The USAAF World War II-era survival radio transmitters (SCR-578 and the similar post-war AN/CRT-3) carried by aircraft on over-water operations were given the nickname “Gibson Girl” because of their “hourglass” shape.
The ‘Gibson Girl’ was the personification of a feminine ideal as portrayed in the satirical pen-and-ink-illustrated stories created by illustrator Charles Dana Gibson during a 20-year period spanning the late nineteenth and early twentieth century in the United States.
Assembling the equipment:
1. Remove the transmitter from its bag, and the kite from its container. The aerial reel door is located on the front panel of the transmitter and this door is opened by the removal of a cotter pin. In some models the door can be kept open by placing this pin in holes provided for it at the door hinge.
2. Take enough slack from the reel to attach to the kite. Rotate the antenna brake knob until there is a slight tension on the reel. Unscrew the cap marked GROUND and remove the ground wire reel. Pay out the wire into the water, the cap will act as a weight to keep it submerged. The farther away from the coast the transmitter is operated the better will be the “earth” provided by the ground wire.
3. Remove the kite from its container and place it across the knees. Assemble the halves by fitting the ends of the two longerons on one half into their respective sockets on the other half, ensure that they are pressed tightly together to hold the assembly firm. Now, holding the kite securely with one hand, reach the other hand in through the centre. Push outward on the hinged spider to spread the four upright longerons. When these have been sufficiently extended they will lock into position. Repeat the procedure for opening the opposite end of the kite. Stop pushing on the spiders as soon as they are felt to jump.
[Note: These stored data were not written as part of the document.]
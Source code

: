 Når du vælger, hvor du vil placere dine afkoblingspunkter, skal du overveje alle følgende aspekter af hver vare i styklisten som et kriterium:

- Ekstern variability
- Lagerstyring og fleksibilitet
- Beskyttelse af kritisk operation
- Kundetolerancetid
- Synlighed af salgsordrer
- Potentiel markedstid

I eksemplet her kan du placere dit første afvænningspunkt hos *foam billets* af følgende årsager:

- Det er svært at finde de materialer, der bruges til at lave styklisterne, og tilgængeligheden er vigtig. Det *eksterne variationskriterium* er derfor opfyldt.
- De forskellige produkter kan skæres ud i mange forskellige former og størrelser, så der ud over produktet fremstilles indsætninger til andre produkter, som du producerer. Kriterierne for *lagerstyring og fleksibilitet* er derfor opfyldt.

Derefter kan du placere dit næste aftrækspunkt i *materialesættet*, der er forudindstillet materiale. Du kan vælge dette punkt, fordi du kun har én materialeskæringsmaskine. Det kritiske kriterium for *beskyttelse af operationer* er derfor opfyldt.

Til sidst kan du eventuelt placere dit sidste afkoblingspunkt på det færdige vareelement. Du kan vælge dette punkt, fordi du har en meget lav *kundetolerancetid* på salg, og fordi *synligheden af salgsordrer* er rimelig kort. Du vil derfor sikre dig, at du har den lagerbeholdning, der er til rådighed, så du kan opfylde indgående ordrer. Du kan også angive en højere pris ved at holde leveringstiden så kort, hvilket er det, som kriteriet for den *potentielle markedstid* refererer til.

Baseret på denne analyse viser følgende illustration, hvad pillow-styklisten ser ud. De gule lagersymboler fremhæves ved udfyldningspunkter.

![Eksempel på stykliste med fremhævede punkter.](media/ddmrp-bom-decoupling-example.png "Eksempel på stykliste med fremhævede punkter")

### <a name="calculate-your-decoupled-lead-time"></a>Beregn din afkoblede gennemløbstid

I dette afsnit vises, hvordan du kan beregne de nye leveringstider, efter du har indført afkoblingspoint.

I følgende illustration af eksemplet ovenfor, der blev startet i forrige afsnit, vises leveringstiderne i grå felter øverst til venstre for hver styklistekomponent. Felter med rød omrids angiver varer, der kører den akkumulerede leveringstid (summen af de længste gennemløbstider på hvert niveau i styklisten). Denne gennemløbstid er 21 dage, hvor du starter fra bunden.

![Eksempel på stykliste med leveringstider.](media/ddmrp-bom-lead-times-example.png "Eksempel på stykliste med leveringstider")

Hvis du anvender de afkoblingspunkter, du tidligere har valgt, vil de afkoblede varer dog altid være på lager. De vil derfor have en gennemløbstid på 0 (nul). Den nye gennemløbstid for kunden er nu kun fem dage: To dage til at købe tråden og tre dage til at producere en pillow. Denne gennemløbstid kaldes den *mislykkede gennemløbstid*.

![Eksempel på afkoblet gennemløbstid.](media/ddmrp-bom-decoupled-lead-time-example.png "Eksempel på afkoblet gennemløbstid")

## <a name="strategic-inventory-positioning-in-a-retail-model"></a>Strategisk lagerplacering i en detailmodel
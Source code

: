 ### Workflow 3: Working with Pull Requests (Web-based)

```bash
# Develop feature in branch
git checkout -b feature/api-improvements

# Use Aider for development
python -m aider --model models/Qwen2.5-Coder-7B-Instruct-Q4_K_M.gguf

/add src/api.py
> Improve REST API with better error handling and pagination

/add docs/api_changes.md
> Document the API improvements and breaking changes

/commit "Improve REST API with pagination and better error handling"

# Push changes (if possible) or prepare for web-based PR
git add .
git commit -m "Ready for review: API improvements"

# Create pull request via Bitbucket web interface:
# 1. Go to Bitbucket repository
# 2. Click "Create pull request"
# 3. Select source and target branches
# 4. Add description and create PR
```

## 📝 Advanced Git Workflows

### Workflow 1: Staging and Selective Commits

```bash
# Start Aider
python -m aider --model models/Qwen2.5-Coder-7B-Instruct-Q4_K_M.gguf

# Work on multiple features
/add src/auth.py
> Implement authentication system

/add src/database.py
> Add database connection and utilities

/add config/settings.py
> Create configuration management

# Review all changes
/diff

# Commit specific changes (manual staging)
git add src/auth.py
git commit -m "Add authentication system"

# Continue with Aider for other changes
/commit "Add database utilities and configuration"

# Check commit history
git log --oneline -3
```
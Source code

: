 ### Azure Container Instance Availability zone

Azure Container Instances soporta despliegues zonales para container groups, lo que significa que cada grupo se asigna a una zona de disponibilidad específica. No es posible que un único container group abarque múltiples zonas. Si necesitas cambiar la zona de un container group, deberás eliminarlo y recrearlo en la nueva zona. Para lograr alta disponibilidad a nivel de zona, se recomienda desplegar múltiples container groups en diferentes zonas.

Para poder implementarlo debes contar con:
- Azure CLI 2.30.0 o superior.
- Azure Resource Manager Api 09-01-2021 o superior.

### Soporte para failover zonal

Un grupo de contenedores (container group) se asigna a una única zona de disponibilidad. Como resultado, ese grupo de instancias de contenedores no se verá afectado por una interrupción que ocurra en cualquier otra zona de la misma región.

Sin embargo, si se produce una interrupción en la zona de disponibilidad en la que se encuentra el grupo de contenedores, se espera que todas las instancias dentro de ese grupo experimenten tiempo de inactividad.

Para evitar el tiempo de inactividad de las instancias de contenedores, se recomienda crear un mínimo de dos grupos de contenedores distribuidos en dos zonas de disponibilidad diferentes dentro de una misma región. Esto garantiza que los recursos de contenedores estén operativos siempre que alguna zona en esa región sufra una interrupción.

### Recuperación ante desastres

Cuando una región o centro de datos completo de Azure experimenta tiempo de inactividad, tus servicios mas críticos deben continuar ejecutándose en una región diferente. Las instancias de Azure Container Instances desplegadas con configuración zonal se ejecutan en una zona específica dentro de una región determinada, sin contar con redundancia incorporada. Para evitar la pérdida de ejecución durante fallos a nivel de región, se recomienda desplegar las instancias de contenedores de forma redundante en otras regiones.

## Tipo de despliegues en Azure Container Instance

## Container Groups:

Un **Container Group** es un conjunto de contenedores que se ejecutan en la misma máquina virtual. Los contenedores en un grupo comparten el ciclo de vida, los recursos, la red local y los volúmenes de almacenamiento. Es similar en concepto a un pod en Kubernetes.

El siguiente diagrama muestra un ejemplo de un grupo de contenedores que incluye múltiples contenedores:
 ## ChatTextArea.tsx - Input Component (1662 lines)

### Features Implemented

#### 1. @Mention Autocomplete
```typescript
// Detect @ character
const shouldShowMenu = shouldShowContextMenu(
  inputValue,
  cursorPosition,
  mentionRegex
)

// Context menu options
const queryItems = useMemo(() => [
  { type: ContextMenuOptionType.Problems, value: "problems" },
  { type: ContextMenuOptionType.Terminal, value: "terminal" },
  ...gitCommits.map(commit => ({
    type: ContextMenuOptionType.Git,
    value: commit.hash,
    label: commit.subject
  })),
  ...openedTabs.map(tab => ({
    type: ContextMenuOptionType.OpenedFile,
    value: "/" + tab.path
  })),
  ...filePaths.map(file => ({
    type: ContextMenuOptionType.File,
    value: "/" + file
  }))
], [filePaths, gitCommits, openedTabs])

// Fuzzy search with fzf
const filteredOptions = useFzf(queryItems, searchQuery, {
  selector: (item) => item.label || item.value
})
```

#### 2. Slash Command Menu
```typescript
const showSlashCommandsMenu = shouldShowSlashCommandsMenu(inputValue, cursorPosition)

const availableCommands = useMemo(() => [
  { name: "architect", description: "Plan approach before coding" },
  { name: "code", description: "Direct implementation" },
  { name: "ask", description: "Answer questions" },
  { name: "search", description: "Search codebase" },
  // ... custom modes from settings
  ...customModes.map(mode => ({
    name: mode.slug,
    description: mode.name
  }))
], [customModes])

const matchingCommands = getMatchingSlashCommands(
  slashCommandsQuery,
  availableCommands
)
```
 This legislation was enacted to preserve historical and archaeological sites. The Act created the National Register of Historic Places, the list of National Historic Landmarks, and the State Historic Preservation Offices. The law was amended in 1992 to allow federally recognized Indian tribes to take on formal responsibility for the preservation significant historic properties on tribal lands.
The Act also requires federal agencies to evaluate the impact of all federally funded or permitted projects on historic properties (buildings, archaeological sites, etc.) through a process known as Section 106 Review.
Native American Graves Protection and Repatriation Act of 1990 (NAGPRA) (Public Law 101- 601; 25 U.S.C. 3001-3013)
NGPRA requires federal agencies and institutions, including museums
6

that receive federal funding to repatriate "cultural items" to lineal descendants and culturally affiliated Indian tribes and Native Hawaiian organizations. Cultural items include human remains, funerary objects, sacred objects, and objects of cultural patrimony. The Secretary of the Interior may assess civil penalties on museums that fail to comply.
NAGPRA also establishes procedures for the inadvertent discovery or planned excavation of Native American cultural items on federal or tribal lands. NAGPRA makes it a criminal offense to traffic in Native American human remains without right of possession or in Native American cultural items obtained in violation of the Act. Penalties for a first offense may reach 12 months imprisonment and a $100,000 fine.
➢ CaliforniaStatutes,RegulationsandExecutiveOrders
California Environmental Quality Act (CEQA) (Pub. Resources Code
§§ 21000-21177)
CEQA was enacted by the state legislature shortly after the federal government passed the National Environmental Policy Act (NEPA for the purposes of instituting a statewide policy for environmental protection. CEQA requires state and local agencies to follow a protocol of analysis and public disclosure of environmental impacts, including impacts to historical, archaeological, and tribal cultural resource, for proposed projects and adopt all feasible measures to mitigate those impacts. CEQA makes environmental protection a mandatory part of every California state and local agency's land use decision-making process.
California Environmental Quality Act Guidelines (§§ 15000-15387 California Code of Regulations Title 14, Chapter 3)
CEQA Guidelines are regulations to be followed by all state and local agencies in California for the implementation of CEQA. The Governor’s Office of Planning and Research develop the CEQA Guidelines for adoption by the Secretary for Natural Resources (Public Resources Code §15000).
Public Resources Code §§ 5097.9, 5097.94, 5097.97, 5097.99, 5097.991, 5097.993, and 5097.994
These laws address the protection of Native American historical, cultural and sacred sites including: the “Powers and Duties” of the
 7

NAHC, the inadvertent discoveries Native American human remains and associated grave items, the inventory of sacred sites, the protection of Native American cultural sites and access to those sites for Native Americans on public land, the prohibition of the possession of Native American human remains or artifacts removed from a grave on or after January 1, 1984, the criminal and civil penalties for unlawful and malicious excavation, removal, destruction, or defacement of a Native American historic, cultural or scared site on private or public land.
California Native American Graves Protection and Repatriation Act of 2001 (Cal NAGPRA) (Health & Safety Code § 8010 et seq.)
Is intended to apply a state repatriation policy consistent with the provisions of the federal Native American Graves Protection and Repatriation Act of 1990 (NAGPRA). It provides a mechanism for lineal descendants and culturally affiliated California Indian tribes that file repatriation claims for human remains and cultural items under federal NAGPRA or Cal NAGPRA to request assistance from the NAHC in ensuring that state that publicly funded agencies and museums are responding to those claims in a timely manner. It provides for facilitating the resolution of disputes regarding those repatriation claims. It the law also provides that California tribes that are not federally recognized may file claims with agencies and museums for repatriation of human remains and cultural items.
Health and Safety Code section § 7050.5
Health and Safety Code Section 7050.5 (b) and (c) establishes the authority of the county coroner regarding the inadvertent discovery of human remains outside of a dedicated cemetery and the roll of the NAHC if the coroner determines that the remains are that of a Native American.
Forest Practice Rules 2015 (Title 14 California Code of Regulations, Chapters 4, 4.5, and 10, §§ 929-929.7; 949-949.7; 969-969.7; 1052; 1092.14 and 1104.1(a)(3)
4. At one corner of the kite there are two eyelets marked 7 to 20 M.P.H. and 15 to 40 M.P.H. respectively, the wind velocity must be estimated to enable the aerial wire clasp to be fitted into the correct eyelet. If in doubt use the eyelet indicated for low wind velocity. Avoid allowing the kite to fall into the water.
5. When the kite is airborne, maintain a steady tension at the brake to prevent the kite from dropping. Pay out the aerial by hand if desired, but ensure that it is at least 175 ft. long while signals are being transmitted. If possible pay out the whole 200 ft. of aerial. Ensure that the wire does not kink while it is being unreeled, as a strong tug by the kite might cause the wire to break.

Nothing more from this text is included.